*** Opening of DATA LISTING ***
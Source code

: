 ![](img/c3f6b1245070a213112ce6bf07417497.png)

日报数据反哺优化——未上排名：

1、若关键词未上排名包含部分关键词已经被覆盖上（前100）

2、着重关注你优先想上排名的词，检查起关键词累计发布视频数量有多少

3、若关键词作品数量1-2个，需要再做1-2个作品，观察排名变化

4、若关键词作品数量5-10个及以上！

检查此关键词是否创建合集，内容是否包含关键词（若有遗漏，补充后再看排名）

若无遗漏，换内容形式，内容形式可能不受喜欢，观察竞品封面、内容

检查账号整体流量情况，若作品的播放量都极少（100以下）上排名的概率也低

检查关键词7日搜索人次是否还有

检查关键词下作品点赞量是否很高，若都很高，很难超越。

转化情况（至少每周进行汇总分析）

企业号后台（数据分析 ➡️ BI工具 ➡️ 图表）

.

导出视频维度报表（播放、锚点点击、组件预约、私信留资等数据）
*** Close of DATA LISTING ***
*** Opening of DATA LISTING ***
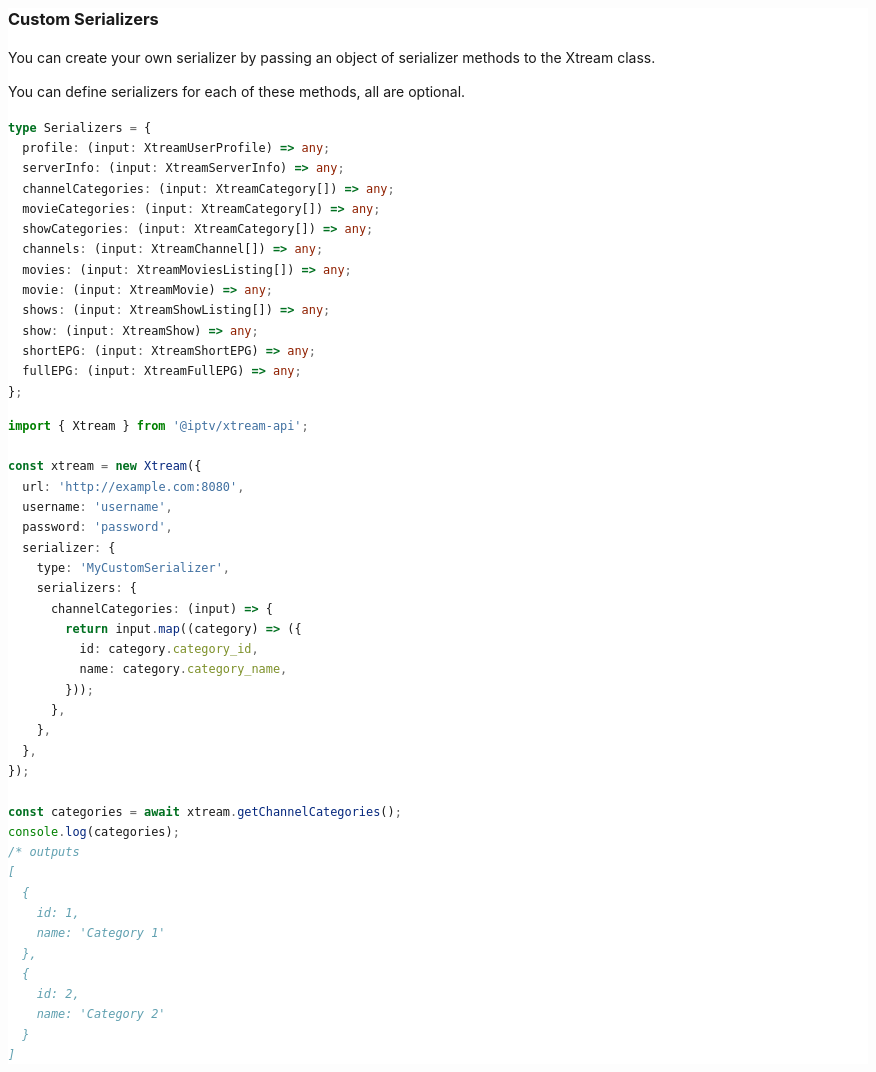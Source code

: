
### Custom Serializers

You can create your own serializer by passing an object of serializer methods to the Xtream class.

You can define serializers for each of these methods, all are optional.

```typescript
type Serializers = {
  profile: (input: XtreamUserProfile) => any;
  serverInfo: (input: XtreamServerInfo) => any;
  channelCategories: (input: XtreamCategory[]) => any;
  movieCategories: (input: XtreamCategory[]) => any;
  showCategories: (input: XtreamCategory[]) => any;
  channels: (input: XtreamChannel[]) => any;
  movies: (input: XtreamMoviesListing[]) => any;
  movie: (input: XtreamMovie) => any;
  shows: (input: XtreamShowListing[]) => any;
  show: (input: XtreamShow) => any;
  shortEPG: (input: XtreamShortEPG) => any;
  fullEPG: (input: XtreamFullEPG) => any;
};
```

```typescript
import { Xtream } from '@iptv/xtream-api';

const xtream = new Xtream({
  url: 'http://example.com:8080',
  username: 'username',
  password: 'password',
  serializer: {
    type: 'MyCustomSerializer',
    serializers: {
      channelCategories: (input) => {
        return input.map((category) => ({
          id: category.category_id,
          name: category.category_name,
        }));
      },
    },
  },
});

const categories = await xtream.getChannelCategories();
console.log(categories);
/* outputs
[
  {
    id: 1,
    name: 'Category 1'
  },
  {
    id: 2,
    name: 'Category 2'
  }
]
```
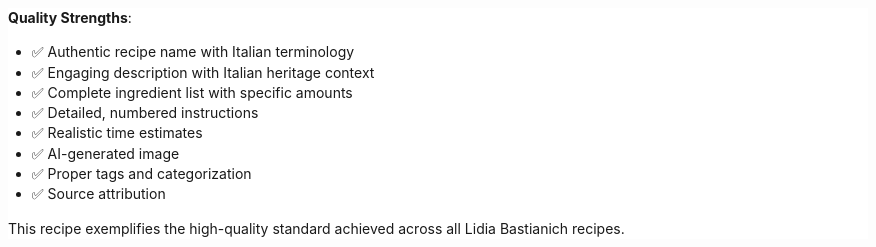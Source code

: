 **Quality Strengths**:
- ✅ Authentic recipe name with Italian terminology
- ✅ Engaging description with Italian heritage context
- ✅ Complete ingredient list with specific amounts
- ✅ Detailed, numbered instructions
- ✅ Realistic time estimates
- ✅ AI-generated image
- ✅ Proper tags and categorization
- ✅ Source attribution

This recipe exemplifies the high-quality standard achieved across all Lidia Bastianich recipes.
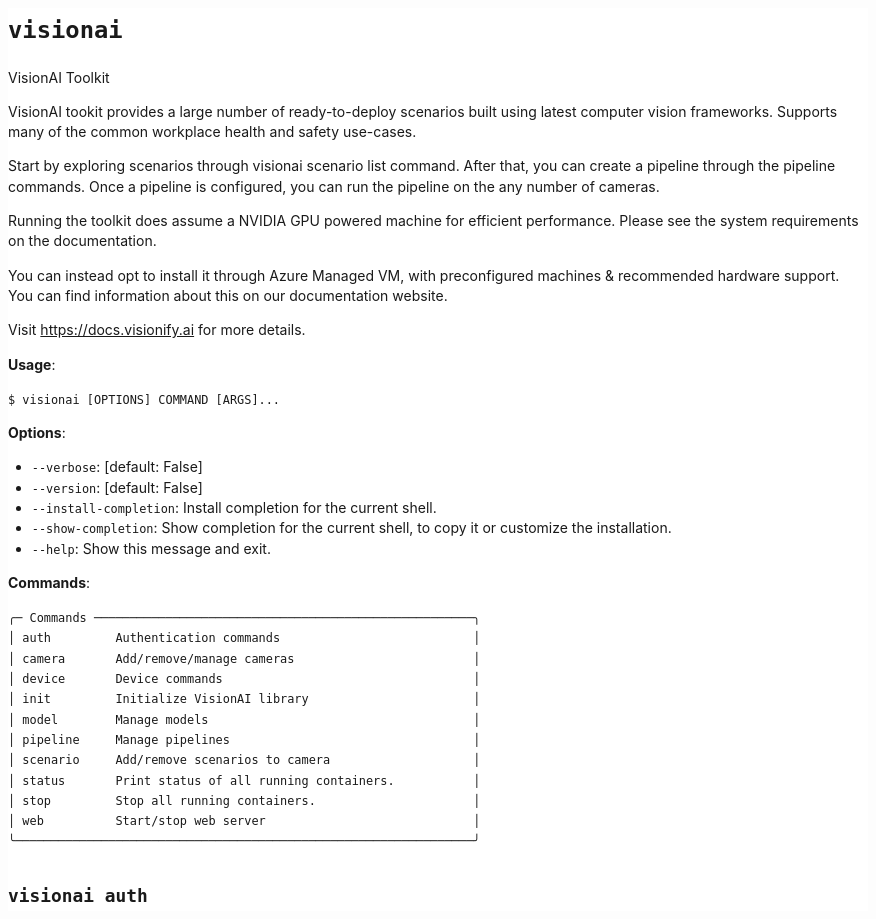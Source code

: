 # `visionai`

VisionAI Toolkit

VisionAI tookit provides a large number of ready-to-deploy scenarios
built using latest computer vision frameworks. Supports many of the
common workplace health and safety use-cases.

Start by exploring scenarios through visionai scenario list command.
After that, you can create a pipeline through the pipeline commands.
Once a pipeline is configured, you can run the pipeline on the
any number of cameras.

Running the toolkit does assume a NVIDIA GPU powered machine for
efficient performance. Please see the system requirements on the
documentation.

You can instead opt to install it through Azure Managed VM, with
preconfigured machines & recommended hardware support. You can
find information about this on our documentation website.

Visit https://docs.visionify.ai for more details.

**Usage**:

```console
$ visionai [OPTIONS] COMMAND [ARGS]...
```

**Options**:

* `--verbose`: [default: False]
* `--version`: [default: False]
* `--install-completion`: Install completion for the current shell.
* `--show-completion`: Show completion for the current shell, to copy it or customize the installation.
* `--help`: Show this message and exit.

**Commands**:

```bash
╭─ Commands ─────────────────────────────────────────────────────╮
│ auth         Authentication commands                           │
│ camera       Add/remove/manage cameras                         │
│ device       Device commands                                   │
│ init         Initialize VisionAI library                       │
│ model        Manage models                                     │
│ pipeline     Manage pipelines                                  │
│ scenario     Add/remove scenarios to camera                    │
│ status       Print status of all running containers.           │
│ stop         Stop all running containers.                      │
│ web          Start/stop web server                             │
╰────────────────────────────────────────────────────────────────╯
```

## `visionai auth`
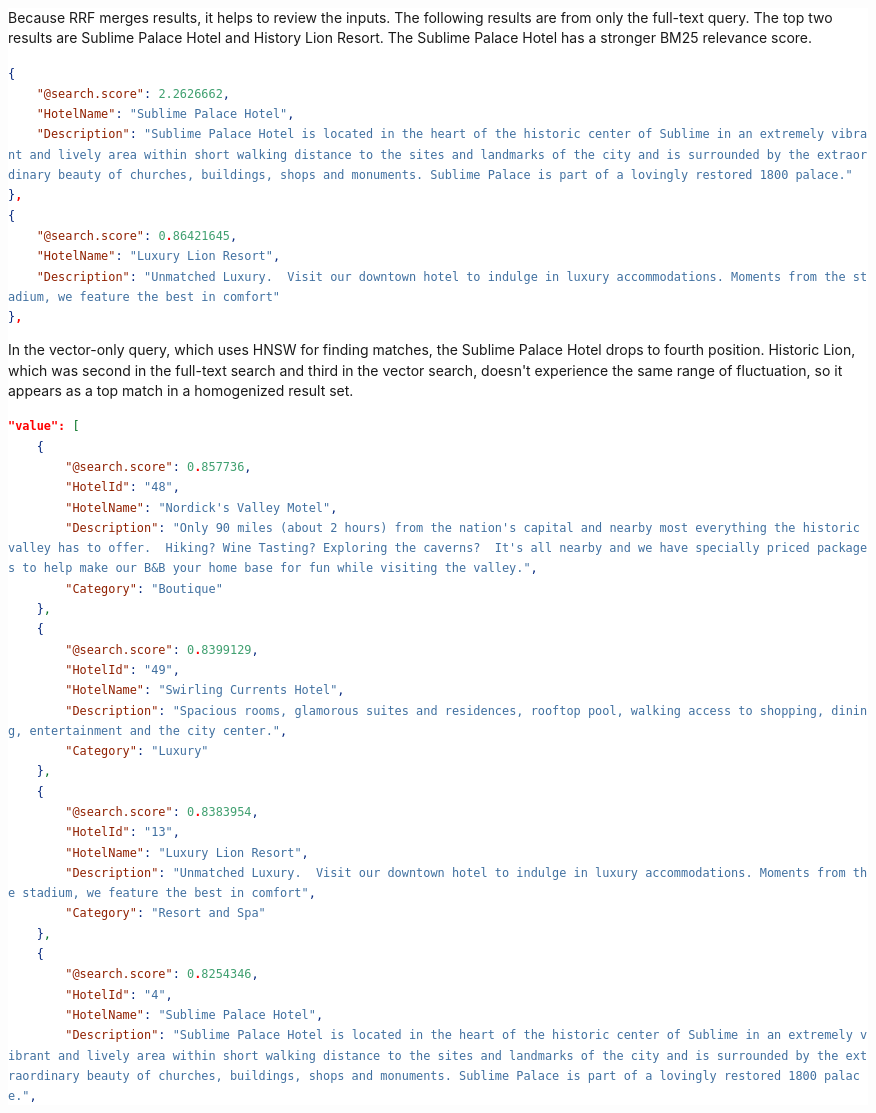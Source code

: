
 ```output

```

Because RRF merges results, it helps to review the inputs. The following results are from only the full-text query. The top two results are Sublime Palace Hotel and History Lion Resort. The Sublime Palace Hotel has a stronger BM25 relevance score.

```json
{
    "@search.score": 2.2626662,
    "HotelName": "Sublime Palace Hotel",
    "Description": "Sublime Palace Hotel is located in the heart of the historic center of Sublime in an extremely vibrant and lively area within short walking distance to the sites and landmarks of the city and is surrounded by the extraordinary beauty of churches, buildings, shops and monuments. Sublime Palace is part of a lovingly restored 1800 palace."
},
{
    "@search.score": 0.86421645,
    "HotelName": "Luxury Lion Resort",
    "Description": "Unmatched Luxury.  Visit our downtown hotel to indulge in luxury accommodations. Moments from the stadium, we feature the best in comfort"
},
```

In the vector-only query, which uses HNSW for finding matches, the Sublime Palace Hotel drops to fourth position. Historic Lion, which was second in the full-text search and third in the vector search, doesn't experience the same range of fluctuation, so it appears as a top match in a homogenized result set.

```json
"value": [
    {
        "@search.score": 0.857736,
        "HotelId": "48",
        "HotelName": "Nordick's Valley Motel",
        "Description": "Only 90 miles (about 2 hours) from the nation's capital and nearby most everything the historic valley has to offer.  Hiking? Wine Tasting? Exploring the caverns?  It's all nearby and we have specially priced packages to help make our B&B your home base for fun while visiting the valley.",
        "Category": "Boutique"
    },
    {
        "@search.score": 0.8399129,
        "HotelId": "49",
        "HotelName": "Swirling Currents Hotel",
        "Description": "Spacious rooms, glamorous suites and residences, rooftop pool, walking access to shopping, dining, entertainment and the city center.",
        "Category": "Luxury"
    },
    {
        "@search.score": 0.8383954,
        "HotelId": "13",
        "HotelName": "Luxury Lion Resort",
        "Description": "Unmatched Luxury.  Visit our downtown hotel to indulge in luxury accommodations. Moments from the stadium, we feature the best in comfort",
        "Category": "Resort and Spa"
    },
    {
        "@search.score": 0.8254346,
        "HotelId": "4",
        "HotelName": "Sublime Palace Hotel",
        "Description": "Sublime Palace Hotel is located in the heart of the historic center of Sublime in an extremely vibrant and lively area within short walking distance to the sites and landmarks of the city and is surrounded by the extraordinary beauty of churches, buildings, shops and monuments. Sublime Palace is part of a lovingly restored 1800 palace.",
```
*** Close of DATA LISTING ***
*** Opening of DATA LISTING ***
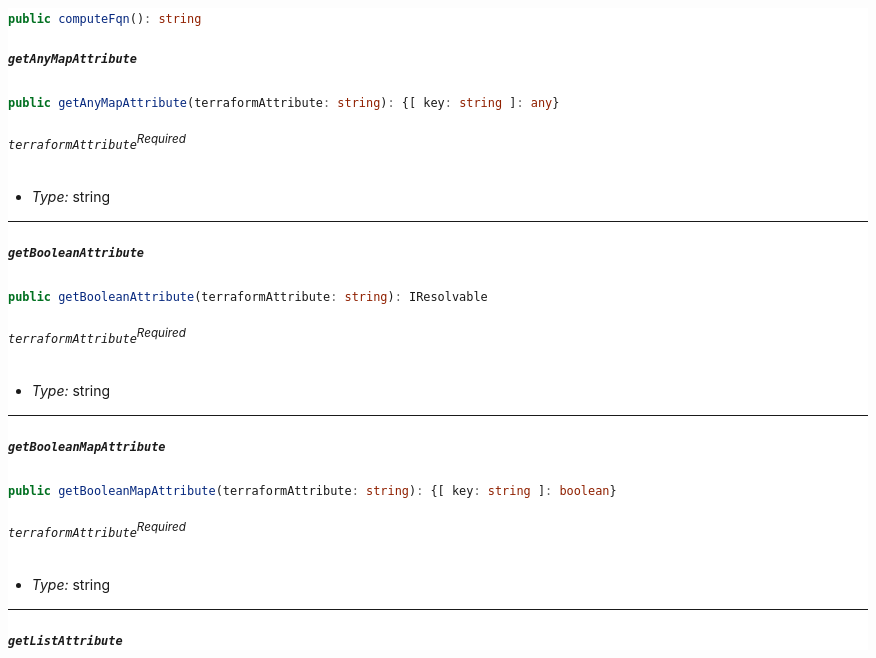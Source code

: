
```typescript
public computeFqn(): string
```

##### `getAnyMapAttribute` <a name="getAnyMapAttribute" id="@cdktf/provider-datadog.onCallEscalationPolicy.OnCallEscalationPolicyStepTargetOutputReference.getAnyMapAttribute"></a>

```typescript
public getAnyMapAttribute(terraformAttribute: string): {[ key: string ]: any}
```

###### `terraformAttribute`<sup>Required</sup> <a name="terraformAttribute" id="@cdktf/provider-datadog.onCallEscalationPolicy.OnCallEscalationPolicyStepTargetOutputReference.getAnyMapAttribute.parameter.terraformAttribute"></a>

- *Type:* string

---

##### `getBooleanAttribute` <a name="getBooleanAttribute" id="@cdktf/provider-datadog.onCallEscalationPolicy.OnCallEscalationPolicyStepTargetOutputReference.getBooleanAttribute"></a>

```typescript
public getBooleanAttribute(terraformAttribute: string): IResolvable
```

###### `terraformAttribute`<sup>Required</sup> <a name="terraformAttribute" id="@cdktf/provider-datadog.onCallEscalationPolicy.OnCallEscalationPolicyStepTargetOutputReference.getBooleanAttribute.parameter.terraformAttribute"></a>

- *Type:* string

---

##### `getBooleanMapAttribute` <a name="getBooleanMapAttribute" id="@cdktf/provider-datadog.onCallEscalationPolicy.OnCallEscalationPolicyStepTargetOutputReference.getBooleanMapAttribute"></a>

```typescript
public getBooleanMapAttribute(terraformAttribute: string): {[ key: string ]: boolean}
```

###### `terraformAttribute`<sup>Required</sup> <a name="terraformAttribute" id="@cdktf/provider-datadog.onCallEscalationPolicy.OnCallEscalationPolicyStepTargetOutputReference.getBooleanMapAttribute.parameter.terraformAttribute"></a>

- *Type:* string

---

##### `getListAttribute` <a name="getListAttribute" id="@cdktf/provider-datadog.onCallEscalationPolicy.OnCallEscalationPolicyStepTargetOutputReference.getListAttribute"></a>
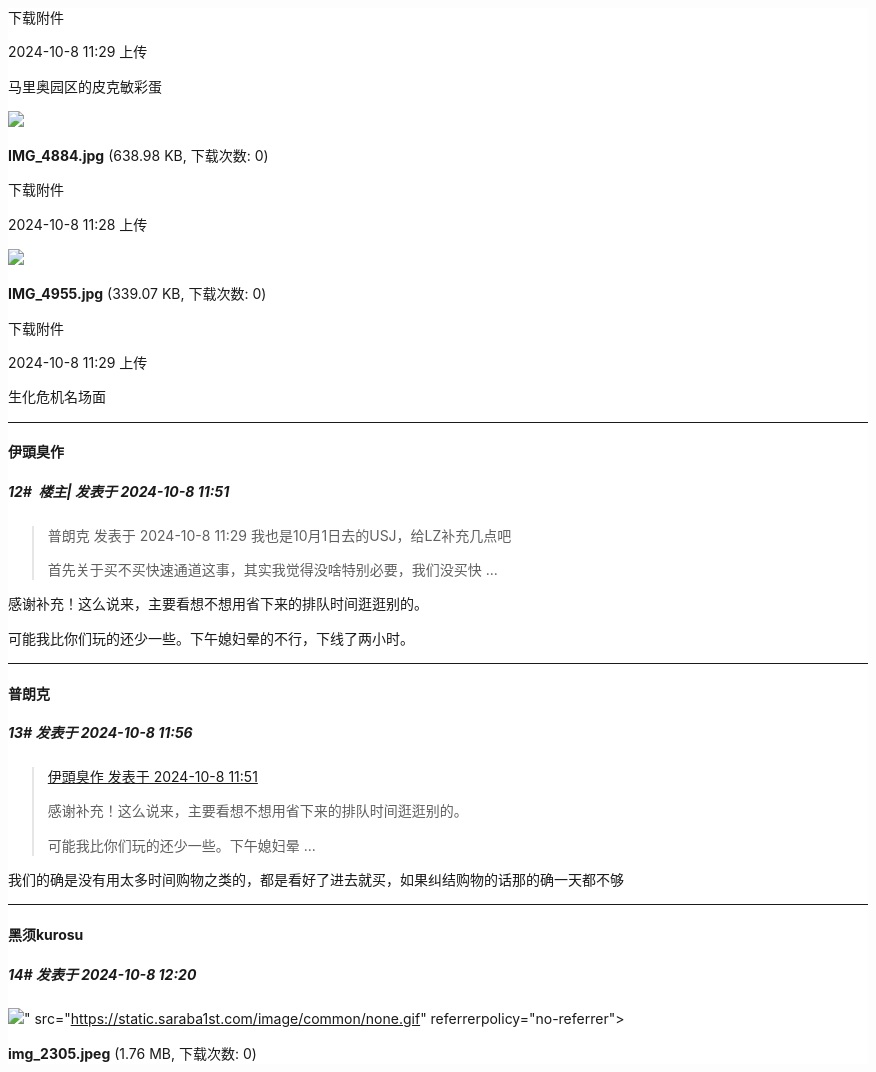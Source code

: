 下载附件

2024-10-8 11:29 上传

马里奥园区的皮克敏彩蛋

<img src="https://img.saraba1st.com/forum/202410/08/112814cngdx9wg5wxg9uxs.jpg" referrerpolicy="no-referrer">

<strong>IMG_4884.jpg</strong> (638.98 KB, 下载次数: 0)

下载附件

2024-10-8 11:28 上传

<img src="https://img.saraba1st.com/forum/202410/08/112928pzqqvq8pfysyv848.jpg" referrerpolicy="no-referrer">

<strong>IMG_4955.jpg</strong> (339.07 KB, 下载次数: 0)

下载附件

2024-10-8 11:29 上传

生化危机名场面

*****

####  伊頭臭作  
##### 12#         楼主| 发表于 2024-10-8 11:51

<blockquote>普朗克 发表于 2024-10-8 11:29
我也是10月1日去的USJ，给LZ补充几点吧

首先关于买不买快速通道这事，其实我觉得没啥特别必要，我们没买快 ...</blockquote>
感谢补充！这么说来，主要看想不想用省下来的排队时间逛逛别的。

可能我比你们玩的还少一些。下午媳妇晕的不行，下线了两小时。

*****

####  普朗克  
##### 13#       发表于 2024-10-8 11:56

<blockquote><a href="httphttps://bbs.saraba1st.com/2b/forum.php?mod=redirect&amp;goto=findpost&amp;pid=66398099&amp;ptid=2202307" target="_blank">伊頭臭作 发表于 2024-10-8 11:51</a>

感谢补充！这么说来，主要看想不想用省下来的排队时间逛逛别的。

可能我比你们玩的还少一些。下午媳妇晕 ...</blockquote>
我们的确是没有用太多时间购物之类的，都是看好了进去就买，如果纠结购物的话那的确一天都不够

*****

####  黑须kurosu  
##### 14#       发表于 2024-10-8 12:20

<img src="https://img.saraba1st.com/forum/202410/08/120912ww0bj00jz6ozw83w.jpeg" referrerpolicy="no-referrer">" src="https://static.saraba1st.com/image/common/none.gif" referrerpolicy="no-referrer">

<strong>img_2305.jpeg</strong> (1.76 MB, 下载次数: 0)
*** Close of DATA LISTING ***
TASK STATEMENT> Your answer should be one number: the count of lines in the data above that include the word "scenarios".

THE COMPLETED TASK> 3